◆ TASK REQUIREMENTS ◆
Only one stretch of the data is wanted: the line containing "dual browser/Node.js environments.", the line containing "## Unknown Spell", and every line between them, copied exactly.

*** Opening of GIVEN ENTRIES ***

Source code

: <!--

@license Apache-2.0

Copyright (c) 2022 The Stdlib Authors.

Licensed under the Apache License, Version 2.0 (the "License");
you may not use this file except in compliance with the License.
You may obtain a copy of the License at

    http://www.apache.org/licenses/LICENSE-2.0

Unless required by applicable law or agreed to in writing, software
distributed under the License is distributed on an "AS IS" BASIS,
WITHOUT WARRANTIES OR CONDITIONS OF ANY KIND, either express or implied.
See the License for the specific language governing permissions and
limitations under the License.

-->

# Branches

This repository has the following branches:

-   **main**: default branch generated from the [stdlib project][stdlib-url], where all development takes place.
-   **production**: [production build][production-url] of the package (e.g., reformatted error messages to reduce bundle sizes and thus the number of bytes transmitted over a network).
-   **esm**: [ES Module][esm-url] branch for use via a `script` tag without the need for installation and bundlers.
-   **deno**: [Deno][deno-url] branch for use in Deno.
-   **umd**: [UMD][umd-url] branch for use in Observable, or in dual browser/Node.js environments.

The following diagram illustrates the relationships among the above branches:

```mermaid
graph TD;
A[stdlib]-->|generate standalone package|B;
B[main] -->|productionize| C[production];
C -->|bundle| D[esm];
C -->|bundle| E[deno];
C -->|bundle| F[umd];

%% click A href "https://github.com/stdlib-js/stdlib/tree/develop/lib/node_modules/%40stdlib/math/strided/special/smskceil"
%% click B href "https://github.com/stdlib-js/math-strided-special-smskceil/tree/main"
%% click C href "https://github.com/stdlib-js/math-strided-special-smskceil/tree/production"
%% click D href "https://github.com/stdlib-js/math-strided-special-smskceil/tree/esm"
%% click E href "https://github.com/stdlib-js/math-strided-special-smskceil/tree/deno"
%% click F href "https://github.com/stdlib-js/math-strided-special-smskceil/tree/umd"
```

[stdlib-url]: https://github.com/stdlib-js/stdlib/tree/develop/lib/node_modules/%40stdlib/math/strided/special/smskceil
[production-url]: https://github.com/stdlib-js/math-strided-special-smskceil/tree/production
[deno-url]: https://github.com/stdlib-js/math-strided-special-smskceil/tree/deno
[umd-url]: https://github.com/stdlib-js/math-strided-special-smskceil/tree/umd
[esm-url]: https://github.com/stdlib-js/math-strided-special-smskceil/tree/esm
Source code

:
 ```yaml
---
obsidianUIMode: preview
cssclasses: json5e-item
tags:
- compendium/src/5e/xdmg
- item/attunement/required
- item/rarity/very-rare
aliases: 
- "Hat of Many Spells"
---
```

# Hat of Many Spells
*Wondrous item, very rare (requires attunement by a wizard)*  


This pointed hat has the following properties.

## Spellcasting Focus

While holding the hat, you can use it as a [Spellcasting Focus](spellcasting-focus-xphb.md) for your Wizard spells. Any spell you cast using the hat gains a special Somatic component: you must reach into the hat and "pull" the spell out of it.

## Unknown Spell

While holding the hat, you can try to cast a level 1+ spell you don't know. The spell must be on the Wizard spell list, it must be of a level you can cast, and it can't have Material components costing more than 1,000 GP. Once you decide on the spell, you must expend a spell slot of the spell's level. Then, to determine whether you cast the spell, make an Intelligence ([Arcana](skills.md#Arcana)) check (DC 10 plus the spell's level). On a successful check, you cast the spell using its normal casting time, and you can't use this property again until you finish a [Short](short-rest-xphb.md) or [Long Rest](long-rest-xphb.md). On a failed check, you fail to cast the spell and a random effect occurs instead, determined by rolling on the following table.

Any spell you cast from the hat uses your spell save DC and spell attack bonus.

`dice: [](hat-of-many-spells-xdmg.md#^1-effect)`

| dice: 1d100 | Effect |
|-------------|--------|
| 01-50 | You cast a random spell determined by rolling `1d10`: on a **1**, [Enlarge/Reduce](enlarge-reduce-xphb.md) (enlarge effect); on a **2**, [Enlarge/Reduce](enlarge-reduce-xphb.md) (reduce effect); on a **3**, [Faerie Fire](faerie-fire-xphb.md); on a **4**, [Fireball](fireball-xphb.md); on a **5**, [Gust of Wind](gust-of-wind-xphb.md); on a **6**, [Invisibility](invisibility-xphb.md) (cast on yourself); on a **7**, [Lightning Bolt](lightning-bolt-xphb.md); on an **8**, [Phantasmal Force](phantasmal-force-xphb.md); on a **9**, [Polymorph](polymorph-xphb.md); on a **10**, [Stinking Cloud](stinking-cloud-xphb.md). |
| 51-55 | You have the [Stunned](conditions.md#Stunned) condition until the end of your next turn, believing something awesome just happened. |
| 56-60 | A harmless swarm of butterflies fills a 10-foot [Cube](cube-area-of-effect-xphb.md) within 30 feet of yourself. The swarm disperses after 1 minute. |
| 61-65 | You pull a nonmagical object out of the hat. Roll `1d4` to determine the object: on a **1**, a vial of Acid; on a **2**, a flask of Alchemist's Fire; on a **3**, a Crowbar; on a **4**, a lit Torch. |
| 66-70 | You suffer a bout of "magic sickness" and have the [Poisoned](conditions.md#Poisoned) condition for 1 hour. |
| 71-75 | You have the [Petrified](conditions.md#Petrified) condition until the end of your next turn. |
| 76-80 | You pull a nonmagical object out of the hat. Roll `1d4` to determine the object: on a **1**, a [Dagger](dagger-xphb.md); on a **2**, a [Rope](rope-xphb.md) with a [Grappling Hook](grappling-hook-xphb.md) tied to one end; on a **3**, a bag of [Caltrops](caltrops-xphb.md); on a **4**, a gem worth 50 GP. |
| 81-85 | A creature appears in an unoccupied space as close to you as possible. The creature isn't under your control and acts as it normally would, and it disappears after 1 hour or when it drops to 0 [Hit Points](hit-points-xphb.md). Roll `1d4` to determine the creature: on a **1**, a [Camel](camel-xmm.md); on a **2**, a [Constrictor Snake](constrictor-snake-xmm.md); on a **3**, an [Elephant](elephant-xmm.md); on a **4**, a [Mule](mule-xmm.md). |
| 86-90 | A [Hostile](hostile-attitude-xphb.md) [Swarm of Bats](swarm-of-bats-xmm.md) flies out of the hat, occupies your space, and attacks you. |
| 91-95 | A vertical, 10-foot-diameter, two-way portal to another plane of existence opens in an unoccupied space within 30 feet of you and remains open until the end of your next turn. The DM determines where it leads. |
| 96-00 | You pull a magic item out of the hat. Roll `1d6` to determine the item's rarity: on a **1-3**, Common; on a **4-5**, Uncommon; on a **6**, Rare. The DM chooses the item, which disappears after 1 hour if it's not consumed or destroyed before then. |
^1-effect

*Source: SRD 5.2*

*** Close of GIVEN ENTRIES ***

◆ THE ANSWER ◆
-   **umd**: [UMD][umd-url] branch for use in Observable, or in dual browser/Node.js environments.

The following diagram illustrates the relationships among the above branches:

```mermaid
graph TD;
A[stdlib]-->|generate standalone package|B;
B[main] -->|productionize| C[production];
C -->|bundle| D[esm];
C -->|bundle| E[deno];
C -->|bundle| F[umd];

%% click A href "https://github.com/stdlib-js/stdlib/tree/develop/lib/node_modules/%40stdlib/math/strided/special/smskceil"
%% click B href "https://github.com/stdlib-js/math-strided-special-smskceil/tree/main"
%% click C href "https://github.com/stdlib-js/math-strided-special-smskceil/tree/production"
%% click D href "https://github.com/stdlib-js/math-strided-special-smskceil/tree/esm"
%% click E href "https://github.com/stdlib-js/math-strided-special-smskceil/tree/deno"
%% click F href "https://github.com/stdlib-js/math-strided-special-smskceil/tree/umd"
```

[stdlib-url]: https://github.com/stdlib-js/stdlib/tree/develop/lib/node_modules/%40stdlib/math/strided/special/smskceil
[production-url]: https://github.com/stdlib-js/math-strided-special-smskceil/tree/production
[deno-url]: https://github.com/stdlib-js/math-strided-special-smskceil/tree/deno
[umd-url]: https://github.com/stdlib-js/math-strided-special-smskceil/tree/umd
[esm-url]: https://github.com/stdlib-js/math-strided-special-smskceil/tree/esm
Source code

:
 ```yaml
---
obsidianUIMode: preview
cssclasses: json5e-item
tags:
- compendium/src/5e/xdmg
- item/attunement/required
- item/rarity/very-rare
aliases: 
- "Hat of Many Spells"
---
```

# Hat of Many Spells
*Wondrous item, very rare (requires attunement by a wizard)*  


This pointed hat has the following properties.

## Spellcasting Focus

While holding the hat, you can use it as a [Spellcasting Focus](spellcasting-focus-xphb.md) for your Wizard spells. Any spell you cast using the hat gains a special Somatic component: you must reach into the hat and "pull" the spell out of it.

## Unknown Spell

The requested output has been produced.